**Problem:** Exactly as written, transcribe the lines that run from the one containing "alla produzione armiera" to the end of the records below.

**Supplied information:**
------------------------------------------------------------------------
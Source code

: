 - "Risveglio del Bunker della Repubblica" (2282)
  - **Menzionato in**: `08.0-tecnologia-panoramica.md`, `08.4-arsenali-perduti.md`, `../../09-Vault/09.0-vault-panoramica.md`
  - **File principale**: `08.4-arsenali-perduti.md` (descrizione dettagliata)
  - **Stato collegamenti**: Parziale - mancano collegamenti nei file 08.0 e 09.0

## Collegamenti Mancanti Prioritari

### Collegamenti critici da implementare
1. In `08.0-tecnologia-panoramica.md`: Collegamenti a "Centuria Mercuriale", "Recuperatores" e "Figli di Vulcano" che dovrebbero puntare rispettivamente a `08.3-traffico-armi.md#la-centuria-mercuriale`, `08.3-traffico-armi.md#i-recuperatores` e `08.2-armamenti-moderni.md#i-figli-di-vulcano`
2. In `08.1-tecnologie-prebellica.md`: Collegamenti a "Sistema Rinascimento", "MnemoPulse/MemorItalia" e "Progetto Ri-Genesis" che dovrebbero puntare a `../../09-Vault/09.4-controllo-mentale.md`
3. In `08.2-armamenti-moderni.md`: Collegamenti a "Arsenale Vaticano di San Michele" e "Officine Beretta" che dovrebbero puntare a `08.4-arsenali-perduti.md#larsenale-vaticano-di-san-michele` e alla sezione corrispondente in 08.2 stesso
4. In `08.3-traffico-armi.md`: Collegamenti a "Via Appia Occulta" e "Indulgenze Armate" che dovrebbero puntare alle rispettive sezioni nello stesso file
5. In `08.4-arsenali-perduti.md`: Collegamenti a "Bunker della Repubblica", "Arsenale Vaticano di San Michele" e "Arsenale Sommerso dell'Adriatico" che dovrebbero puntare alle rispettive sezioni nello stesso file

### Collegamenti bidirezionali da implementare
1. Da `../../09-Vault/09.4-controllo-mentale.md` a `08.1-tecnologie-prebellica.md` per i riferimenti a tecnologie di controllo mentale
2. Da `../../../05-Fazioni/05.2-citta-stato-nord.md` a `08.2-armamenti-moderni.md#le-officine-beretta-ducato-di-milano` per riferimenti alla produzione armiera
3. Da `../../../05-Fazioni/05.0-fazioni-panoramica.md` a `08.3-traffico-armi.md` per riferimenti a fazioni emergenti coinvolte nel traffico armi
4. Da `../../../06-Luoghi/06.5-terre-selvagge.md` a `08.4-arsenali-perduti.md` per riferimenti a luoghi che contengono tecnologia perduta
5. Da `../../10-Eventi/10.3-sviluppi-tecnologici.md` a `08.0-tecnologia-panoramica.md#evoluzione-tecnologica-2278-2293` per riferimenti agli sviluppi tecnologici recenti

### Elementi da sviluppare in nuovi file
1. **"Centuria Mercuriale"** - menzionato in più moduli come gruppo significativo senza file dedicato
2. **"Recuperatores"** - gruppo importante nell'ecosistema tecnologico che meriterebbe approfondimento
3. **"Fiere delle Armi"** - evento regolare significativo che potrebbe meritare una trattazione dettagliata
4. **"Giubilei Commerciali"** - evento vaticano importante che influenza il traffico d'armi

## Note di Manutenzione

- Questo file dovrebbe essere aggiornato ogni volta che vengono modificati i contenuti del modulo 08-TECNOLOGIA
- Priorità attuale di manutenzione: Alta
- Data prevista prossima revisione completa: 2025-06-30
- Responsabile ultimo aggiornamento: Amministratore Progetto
------------------------------------------------------------------------
**Exercise answer:**
2. Da `../../../05-Fazioni/05.2-citta-stato-nord.md` a `08.2-armamenti-moderni.md#le-officine-beretta-ducato-di-milano` per riferimenti alla produzione armiera
3. Da `../../../05-Fazioni/05.0-fazioni-panoramica.md` a `08.3-traffico-armi.md` per riferimenti a fazioni emergenti coinvolte nel traffico armi
4. Da `../../../06-Luoghi/06.5-terre-selvagge.md` a `08.4-arsenali-perduti.md` per riferimenti a luoghi che contengono tecnologia perduta
5. Da `../../10-Eventi/10.3-sviluppi-tecnologici.md` a `08.0-tecnologia-panoramica.md#evoluzione-tecnologica-2278-2293` per riferimenti agli sviluppi tecnologici recenti

### Elementi da sviluppare in nuovi file
1. **"Centuria Mercuriale"** - menzionato in più moduli come gruppo significativo senza file dedicato
2. **"Recuperatores"** - gruppo importante nell'ecosistema tecnologico che meriterebbe approfondimento
3. **"Fiere delle Armi"** - evento regolare significativo che potrebbe meritare una trattazione dettagliata
4. **"Giubilei Commerciali"** - evento vaticano importante che influenza il traffico d'armi

## Note di Manutenzione

- Questo file dovrebbe essere aggiornato ogni volta che vengono modificati i contenuti del modulo 08-TECNOLOGIA
- Priorità attuale di manutenzione: Alta
- Data prevista prossima revisione completa: 2025-06-30
- Responsabile ultimo aggiornamento: Amministratore Progetto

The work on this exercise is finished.